INPUT =>
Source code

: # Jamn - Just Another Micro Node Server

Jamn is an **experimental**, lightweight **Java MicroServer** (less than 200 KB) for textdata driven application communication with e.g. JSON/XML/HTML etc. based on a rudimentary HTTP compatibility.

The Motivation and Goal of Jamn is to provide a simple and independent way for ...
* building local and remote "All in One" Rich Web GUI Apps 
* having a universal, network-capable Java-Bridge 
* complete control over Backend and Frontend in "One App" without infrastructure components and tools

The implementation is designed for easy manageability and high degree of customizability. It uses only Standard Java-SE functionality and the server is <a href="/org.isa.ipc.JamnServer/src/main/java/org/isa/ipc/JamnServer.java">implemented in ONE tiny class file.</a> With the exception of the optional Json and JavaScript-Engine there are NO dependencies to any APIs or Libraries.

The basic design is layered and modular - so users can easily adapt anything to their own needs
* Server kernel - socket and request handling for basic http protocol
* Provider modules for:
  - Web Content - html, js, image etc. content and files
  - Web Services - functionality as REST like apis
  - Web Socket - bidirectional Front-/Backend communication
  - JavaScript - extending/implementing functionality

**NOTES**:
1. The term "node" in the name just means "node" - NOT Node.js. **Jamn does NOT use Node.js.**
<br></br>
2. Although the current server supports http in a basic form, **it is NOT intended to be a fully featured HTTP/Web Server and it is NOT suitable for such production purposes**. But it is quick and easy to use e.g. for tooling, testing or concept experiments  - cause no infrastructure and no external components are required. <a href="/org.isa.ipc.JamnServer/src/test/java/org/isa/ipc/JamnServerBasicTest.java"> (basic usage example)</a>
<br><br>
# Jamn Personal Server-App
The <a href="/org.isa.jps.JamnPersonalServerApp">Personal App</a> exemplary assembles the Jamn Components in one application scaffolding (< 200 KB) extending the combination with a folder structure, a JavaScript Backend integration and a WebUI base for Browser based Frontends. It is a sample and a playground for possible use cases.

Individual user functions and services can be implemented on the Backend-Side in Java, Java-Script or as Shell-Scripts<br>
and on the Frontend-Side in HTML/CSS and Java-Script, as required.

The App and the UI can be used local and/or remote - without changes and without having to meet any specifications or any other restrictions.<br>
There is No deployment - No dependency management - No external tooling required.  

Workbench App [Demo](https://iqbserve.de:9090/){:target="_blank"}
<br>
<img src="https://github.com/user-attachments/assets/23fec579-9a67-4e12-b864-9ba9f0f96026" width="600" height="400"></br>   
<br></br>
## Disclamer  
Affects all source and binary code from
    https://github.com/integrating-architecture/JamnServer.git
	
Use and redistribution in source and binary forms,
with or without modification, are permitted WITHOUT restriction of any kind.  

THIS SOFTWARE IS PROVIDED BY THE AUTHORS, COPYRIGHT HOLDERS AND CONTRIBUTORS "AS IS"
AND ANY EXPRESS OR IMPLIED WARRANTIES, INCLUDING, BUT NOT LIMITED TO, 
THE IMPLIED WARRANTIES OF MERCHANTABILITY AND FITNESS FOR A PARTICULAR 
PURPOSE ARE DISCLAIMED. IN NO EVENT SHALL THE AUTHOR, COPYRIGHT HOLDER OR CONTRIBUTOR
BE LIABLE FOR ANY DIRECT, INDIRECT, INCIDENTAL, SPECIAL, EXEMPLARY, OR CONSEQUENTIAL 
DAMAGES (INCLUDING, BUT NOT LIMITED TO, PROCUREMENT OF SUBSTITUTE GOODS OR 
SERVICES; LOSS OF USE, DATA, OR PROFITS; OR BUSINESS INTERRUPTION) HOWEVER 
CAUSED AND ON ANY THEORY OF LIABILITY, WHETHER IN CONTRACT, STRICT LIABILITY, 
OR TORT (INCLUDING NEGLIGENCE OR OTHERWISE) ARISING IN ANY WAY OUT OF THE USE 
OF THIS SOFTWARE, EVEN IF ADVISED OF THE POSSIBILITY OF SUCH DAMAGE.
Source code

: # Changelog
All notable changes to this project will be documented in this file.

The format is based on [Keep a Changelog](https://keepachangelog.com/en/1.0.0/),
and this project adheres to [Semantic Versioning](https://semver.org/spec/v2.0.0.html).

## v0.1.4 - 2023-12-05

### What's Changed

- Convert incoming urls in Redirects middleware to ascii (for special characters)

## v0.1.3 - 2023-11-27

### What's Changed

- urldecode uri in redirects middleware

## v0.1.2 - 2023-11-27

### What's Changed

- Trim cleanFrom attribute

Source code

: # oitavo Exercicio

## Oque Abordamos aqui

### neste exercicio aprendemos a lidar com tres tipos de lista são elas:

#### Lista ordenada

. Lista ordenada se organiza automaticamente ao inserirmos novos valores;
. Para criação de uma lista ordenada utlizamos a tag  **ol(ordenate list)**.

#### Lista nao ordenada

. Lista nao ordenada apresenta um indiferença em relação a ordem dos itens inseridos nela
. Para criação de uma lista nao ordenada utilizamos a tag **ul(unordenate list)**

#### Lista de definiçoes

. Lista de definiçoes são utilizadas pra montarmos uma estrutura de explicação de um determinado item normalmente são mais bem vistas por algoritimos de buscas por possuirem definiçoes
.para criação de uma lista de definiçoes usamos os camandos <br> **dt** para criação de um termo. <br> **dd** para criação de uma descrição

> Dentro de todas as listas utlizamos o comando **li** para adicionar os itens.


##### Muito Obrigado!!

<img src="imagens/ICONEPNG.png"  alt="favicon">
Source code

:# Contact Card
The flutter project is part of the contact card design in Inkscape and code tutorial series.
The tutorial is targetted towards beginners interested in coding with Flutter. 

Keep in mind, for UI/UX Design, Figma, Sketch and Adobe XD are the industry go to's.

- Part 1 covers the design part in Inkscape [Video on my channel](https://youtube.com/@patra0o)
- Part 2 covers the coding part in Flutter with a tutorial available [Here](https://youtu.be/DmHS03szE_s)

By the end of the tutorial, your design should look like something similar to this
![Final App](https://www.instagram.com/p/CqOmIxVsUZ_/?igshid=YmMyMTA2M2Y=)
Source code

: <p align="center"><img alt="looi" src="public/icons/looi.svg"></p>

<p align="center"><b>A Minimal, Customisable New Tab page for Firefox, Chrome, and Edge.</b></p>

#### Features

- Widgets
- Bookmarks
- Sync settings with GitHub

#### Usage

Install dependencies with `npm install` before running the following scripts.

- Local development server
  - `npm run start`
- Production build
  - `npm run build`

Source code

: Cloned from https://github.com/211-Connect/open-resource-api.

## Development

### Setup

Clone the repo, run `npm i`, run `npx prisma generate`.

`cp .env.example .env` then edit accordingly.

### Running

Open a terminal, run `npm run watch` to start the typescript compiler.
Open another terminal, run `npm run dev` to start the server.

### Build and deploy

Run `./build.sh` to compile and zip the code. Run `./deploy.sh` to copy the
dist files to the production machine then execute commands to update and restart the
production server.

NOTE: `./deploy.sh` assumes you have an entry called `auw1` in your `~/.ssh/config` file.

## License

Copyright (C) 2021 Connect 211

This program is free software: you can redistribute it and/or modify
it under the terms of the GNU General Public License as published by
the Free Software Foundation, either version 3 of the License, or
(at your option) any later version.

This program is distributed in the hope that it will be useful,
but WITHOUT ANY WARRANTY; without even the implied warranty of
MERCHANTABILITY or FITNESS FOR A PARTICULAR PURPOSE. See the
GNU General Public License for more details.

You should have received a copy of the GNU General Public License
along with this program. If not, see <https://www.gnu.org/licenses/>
==
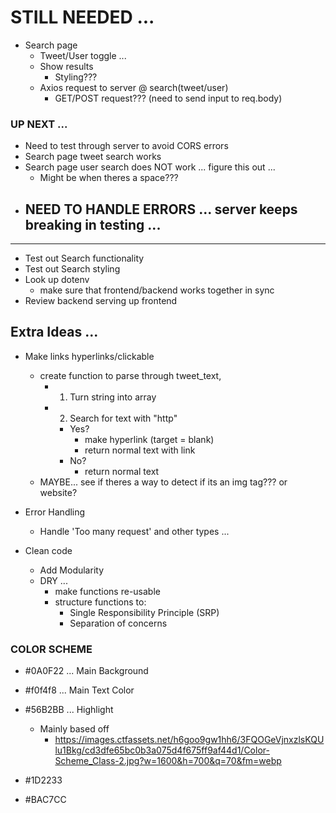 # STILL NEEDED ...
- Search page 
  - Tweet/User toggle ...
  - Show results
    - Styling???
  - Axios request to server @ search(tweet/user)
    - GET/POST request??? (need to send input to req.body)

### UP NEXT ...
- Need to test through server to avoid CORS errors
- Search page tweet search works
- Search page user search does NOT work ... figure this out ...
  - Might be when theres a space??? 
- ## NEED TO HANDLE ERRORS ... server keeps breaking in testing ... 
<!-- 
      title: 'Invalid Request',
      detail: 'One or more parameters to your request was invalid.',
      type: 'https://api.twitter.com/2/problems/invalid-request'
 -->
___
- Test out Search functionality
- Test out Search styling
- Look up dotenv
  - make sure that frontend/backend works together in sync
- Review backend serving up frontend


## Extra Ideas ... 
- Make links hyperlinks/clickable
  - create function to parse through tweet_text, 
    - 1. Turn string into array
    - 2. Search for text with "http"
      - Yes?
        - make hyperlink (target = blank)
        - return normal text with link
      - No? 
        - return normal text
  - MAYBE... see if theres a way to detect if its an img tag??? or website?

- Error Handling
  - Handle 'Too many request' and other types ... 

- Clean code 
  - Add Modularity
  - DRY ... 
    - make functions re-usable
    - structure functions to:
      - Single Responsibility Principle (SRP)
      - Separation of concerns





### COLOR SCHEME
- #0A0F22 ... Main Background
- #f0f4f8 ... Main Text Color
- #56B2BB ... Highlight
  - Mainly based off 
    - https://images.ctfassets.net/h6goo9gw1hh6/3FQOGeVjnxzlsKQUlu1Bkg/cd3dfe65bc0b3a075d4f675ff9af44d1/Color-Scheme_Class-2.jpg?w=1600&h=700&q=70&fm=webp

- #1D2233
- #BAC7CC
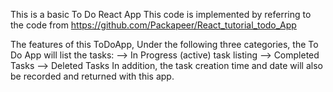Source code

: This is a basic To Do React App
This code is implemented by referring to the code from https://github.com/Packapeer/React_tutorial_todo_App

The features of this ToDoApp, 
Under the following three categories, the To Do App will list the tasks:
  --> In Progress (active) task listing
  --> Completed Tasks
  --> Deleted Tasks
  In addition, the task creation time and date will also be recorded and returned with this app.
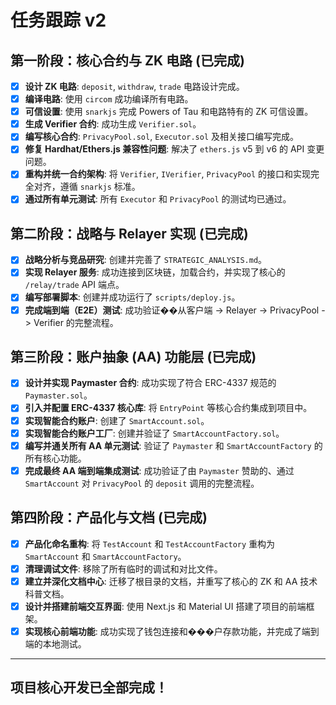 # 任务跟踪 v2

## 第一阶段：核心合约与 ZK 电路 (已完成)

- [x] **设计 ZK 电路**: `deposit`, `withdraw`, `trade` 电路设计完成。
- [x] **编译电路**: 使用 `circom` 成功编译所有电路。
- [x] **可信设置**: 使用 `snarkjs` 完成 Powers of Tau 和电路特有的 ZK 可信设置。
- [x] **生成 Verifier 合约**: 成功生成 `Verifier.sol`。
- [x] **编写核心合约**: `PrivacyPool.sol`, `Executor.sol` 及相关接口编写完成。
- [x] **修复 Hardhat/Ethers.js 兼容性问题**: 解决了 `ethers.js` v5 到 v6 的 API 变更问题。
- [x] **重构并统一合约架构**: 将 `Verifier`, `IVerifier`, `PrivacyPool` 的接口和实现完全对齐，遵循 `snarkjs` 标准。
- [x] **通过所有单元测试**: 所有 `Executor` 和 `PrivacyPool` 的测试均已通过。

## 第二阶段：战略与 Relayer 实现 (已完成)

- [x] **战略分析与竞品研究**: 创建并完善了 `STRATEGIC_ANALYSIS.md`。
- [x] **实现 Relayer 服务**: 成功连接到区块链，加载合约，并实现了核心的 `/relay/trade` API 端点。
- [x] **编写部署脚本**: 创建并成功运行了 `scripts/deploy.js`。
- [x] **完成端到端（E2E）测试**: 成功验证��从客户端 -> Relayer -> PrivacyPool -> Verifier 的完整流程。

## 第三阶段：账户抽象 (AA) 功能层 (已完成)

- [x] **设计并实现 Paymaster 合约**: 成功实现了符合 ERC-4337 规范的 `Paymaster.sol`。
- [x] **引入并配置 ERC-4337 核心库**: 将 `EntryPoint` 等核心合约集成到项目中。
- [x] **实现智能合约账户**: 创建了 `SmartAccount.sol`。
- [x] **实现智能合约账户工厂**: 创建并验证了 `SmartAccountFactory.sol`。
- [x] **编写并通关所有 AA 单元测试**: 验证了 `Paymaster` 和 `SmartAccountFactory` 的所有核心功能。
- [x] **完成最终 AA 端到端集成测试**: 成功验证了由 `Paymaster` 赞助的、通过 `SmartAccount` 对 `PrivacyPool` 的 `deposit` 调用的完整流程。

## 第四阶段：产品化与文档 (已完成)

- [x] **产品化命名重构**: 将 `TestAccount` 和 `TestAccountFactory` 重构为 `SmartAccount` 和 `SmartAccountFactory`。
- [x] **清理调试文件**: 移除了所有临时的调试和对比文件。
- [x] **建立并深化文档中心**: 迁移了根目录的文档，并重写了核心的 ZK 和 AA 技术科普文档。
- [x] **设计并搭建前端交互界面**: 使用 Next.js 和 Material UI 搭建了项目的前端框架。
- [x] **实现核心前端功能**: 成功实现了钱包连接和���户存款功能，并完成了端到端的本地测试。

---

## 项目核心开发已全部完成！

TASK DESCRIPTION => Using the listing above, list every line in which the string "more" occurs.

RESULT OF THIS EXERCISE =>
GNU General Public License for more details.
      detail: 'One or more parameters to your request was invalid.',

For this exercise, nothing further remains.